Cellular phone industry pioneer Craig McCaw announced this week that he and other telecom veterans are launching a new fixed wireless broadband venture called Clearwire that will offer voice-over-IP services as well as data access.
Clearwire will begin rolling out service in Jacksonville, Fla., and St. Cloud, Minn., this summer. The company will extend broadband service to areas underserved by cable or DSL access, and is expected to compete with these consumer broadband options in other areas. Service is to be offered at 512K bps, 786K bps or 1.5M bps, and will bundle local and long-distance VOIP service alongside broadband Internet data access.
McCaw has prepared for this launch by acquiring several companies and licensed spectrum over the past two years. Chief among these was NextNet, developer of non-line-of-sight- (NLOS), plug-and-play broadband wireless access systems. Currently installed in 20 markets around the world, including Mexico, Canada, the United States, Asia, Africa and the Caribbean, Clearwire will use this technology platform, modified with its own proprietary technology, to power its IP-based wireless network.
In a company release, Clearwire Chief Technology Officer Rob Mechaley said, “This technology is delivering on the promise of WiMax services. We have a second-generation chipset in the market now, with a third generation planned for next year.”
To be profitable, the fixed-wireless approach to broadband service relies largely on subscriber self-sufficiency and desire for instant gratification when it comes to installation: Customer premise equipment consists of a book-sized indoor transceiver unit that consumers merely plug into power outlets and the Ethernet jacks of their LANs or PCs. In rural business settings, the indoor units receive and transmit as far as five miles from the service providers base station. An optional outdoor unit, mounted under eaves, extends the range to 20 miles.
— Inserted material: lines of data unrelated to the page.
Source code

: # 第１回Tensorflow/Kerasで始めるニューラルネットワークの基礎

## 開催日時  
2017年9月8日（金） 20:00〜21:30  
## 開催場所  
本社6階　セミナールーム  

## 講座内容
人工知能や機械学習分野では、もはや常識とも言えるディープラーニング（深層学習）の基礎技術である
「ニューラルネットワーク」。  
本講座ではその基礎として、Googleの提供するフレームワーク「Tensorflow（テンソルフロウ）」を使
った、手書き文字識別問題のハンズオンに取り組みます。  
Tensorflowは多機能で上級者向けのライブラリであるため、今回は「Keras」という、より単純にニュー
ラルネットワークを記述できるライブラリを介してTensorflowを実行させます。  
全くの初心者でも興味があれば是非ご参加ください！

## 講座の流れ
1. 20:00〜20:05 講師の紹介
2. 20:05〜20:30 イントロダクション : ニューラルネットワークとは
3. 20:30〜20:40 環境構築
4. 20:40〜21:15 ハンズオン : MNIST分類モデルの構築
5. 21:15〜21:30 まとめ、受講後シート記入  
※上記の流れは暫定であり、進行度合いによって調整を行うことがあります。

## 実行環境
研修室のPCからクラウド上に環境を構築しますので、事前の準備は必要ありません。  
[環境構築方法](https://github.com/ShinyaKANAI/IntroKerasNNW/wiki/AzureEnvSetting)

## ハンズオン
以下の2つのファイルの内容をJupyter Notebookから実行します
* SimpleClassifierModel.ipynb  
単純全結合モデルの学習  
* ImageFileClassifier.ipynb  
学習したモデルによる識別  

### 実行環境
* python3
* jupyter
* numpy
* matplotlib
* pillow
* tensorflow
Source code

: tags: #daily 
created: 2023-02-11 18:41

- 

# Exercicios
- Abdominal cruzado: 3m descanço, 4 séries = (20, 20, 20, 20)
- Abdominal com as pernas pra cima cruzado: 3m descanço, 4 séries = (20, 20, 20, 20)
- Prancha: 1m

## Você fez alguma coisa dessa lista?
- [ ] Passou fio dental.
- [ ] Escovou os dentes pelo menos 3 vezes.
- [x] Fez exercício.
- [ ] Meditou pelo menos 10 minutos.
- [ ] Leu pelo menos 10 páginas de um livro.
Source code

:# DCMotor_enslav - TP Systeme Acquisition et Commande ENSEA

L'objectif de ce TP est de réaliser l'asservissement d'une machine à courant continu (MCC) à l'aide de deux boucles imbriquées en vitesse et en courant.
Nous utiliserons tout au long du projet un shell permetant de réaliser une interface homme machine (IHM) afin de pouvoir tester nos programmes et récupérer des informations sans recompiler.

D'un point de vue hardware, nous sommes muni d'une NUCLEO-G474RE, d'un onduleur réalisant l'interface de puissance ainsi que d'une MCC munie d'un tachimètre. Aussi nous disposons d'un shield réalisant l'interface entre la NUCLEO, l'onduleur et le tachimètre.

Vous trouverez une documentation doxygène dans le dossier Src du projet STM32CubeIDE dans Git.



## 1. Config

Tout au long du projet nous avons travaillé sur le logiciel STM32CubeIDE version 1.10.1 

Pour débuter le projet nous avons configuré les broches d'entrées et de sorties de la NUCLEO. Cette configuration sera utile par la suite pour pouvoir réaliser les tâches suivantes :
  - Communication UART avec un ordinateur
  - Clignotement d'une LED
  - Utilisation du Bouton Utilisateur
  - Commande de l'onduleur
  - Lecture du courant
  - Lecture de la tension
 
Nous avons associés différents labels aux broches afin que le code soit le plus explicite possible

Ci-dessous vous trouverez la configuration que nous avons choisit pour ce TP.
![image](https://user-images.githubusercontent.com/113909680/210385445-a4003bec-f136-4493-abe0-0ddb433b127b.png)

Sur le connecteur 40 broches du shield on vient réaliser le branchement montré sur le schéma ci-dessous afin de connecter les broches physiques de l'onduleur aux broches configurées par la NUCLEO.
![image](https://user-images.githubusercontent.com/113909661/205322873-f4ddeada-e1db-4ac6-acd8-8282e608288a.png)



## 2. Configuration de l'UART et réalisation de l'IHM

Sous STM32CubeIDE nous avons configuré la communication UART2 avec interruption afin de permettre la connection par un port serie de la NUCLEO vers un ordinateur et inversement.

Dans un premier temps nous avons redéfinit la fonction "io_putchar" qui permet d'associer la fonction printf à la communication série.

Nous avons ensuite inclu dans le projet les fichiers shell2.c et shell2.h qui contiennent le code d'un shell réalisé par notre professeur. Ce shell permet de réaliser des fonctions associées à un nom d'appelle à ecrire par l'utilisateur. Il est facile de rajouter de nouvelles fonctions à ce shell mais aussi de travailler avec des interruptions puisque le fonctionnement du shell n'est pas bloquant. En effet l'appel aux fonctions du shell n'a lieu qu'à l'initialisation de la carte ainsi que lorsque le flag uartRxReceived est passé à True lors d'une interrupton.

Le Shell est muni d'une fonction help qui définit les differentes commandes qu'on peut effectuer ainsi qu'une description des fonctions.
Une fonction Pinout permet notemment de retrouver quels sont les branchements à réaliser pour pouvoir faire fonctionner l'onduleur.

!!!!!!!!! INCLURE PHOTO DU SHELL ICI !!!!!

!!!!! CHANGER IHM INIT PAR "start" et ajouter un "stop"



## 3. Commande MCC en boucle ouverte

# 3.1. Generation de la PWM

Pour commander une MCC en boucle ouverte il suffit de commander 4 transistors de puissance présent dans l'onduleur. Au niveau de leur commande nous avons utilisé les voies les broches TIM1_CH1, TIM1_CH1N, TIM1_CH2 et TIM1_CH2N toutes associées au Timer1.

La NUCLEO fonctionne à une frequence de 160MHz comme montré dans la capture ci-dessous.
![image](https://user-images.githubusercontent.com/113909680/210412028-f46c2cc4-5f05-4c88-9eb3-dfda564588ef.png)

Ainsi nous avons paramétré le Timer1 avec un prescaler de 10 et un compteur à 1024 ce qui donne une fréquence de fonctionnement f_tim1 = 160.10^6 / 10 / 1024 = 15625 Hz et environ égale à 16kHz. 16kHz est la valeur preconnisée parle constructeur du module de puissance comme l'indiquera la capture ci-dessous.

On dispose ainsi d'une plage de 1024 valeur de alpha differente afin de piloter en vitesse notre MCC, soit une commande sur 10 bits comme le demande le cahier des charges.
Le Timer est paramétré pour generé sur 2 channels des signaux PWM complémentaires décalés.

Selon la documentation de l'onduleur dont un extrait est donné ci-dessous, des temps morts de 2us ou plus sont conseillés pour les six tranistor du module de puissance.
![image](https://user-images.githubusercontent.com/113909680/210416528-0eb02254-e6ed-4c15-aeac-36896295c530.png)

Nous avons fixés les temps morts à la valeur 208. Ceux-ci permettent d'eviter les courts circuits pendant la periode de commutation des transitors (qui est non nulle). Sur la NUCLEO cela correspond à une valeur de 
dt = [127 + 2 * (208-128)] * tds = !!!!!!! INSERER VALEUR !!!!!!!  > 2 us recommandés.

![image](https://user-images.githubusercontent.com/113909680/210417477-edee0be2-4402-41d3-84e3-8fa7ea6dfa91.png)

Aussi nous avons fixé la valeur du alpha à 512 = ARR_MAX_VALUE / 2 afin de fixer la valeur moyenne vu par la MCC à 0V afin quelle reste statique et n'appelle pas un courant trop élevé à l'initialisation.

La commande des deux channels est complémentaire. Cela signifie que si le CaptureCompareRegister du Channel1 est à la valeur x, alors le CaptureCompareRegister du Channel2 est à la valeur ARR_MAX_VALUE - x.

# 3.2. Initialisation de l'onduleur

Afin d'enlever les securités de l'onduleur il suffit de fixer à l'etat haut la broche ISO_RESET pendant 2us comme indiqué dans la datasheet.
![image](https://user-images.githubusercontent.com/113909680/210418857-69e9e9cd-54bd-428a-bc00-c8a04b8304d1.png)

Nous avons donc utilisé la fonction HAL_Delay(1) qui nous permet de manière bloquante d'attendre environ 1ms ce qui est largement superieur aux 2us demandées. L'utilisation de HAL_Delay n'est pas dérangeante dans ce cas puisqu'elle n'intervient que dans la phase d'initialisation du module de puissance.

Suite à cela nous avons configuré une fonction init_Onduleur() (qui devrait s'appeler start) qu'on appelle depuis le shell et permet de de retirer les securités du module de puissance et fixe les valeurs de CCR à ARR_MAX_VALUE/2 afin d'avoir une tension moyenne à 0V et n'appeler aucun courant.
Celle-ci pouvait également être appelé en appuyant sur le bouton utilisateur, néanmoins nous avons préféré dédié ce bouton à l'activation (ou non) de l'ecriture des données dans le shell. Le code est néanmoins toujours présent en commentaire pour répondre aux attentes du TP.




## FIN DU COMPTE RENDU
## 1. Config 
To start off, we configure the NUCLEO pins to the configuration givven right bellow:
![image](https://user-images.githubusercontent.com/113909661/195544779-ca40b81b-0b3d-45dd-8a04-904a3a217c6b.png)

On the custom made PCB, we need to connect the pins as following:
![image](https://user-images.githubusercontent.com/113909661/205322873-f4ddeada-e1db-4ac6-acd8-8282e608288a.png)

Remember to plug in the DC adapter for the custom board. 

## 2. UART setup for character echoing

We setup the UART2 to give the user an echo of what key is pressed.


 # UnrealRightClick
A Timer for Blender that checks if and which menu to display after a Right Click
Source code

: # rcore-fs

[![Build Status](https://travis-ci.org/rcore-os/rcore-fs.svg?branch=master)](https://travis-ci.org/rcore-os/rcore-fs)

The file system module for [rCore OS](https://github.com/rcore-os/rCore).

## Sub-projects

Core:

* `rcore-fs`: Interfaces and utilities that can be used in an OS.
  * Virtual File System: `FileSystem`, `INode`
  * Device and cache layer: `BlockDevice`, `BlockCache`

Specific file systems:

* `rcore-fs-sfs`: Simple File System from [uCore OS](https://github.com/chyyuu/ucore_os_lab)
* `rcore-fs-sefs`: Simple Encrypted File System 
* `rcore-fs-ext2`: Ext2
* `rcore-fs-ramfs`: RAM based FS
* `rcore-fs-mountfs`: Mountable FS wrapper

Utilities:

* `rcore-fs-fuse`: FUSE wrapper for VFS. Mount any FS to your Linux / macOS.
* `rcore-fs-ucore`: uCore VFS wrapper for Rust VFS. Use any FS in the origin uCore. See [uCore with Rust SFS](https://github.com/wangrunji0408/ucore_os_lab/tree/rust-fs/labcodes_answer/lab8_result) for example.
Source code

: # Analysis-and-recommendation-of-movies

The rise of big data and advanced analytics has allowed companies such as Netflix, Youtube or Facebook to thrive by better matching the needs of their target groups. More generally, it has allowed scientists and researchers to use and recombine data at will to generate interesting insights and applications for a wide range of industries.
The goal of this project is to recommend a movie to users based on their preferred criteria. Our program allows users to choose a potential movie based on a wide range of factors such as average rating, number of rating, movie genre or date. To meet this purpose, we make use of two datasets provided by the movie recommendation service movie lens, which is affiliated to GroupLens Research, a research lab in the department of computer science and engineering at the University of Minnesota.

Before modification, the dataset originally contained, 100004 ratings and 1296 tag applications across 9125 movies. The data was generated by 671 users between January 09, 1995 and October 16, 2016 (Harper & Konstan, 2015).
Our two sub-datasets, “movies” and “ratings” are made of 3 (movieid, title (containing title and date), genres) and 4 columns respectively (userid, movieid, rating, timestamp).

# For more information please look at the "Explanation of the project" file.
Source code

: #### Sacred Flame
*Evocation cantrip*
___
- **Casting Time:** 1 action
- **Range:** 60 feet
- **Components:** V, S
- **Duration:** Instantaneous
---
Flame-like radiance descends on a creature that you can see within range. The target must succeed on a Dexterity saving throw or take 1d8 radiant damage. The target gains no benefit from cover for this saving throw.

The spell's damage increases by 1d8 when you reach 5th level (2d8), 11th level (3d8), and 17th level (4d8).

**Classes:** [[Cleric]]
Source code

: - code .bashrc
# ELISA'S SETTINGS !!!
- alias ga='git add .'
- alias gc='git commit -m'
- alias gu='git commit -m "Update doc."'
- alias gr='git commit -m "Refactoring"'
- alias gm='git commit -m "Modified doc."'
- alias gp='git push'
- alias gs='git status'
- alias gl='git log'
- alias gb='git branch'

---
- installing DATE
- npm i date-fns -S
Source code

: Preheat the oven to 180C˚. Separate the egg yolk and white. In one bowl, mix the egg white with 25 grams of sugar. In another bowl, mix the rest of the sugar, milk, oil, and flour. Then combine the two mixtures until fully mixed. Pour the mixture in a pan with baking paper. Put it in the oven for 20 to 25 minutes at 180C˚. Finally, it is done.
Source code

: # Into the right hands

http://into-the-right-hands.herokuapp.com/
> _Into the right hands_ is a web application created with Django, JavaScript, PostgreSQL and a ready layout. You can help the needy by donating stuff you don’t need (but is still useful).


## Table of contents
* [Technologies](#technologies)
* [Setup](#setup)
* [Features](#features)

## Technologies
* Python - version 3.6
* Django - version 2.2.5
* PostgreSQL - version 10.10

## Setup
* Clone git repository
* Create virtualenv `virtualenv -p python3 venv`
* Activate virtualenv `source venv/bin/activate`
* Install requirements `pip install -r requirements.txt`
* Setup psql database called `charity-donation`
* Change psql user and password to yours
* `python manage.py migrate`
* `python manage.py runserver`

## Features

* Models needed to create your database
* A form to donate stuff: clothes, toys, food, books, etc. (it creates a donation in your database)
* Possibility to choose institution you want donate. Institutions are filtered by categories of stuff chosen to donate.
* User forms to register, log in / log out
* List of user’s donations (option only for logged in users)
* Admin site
Clearwire, based in Kirkland, Wash., expects to launch service in other domestic and international markets over the upcoming year. McCaw will serve as the companys Chairman and CEO. His record in telecom is long and mixed: He founded McCaw Cellular, the first nationwide cellular network, and sold it in 1994 to AT&T for $11.5 billion. In 1990, he founded Teledesic, intended as a satellite-based, broadband-service phone company. It folded in 2002 before launching any satellites. XO Communications Inc., a broadband company he founded in 1994, filed for bankruptcy in 2002.